One sheet, 15 centimetres in diameter and a few tenths of a millimetre thick can store as much as 1 F, which is similar to the supercapacitors currently on the market. The material can be recharged hundreds of times and each charge only takes a few seconds.
It’s a dream product in a world where the increased use of renewable energy requires new methods for energy storage – from summer to winter, from a windy day to a calm one, from a sunny day to one with heavy cloud cover.

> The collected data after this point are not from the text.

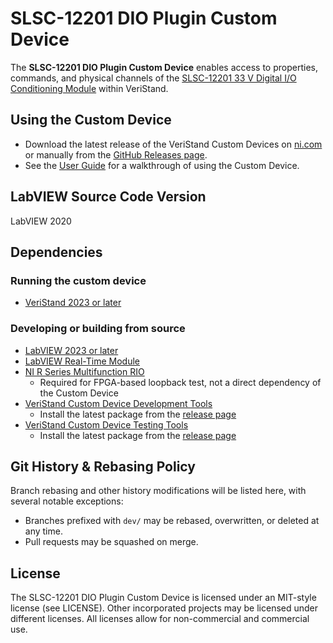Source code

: # SLSC-12201 DIO Plugin Custom Device

The **SLSC-12201 DIO Plugin Custom Device** enables access to properties, commands, and physical channels of the [SLSC-12201 33 V Digital I/O Conditioning Module](https://www.ni.com/en-ph/support/model.slsc-12201.html) within VeriStand.

## Using the Custom Device

- Download the latest release of the VeriStand Custom Devices on [ni.com](https://www.ni.com/en-us/support/downloads/software-products/download.veristand-custom-devices.html) or manually from the [GitHub Releases page](https://github.com/ni/niveristand-slsc-12201-custom-device/releases).
- See the [User Guide](Docs/User%20Guide.md) for a walkthrough of using the Custom Device.

## LabVIEW Source Code Version

LabVIEW 2020

## Dependencies

### Running the custom device

- [VeriStand 2023 or later](https://www.ni.com/en-us/support/downloads/software-products/download.veristand.html)

### Developing or building from source

- [LabVIEW 2023 or later](https://www.ni.com/en-us/support/downloads/software-products/download.labview.html)
- [LabVIEW Real-Time Module](https://www.ni.com/en-us/support/downloads/software-products/download.labview-real-time-module.html)
- [NI R Series Multifunction RIO](https://www.ni.com/en-us/support/downloads/drivers/download.ni-r-series-multifunction-rio.html)
  - Required for FPGA-based loopback test, not a direct dependency of the Custom Device
- [VeriStand Custom Device Development Tools](https://github.com/ni/niveristand-custom-device-development-tools)
  - Install the latest package from the [release page](https://github.com/ni/niveristand-custom-device-development-tools/releases)
- [VeriStand Custom Device Testing Tools](https://github.com/ni/niveristand-custom-device-testing-tools)
  - Install the latest package from the [release page](https://github.com/ni/niveristand-custom-device-testing-tools/releases)

## Git History & Rebasing Policy
Branch rebasing and other history modifications will be listed here, with several notable exceptions:
- Branches prefixed with `dev/` may be rebased, overwritten, or deleted at any time.
- Pull requests may be squashed on merge.

## License

The SLSC-12201 DIO Plugin Custom Device is licensed under an MIT-style license (see LICENSE). Other incorporated projects may be licensed under different licenses. All licenses allow for non-commercial and commercial use.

”Thin films that function as capacitors have existed for some time. What we have done is to produce the material in three dimensions. We can produce thick sheets,” says Xavier Crispin, professor of organic electronics and co-author to the article just published in Advanced Science.
Other co-authors are researchers from KTH Royal Institute of Technology, Innventia, Technical University of Denmark and the University of Kentucky.
The material, power paper, looks and feels like a slightly plasticky paper and the researchers have amused themselves by using one piece to make an origami swan – which gives an indication of its strength.
The structural foundation of the material is nanocellulose, which is cellulose fibres which, using high-pressure water, are broken down into fibres as thin as 20 nm in diameter. With the cellulose fibres in a solution of water, an electrically charged polymer (PEDOT:PSS), also in a water solution, is added. The polymer then forms a thin coating around the fibres.
”The covered fibres are in tangles, where the liquid in the spaces between them functions as an electrolyte,” explains Jesper Edberg, doctoral student, who conducted the experiments together with Abdellah Malti, who recently completed his doctorate.
The new cellulose-polymer material has set a new world record in simultaneous conductivity for ions and electrons, which explains its exceptional capacity for energy storage. It also opens the door to continued development toward even higher capacity. Unlike the batteries and capacitors currently on the market, power paper is produced from simple materials – renewable cellulose and an easily available polymer. It is light in weight, it requires no dangerous chemicals or heavy metals and it is waterproof.
The Power Papers project has been financed by the Knut and Alice Wallenberg Foundation since 2012.
”They leave us to our research, without demanding lengthy reports, and they trust us. We have a lot of pressure on us to deliver, but it’s ok if it takes time, and we’re grateful for that,” says Professor Magnus Berggren, director of the Laboratory of Organic Electronics at Linköping University.
The new power paper is just like regular pulp, which has to be dehydrated when making paper. The challenge is to develop an industrial-scale process for this.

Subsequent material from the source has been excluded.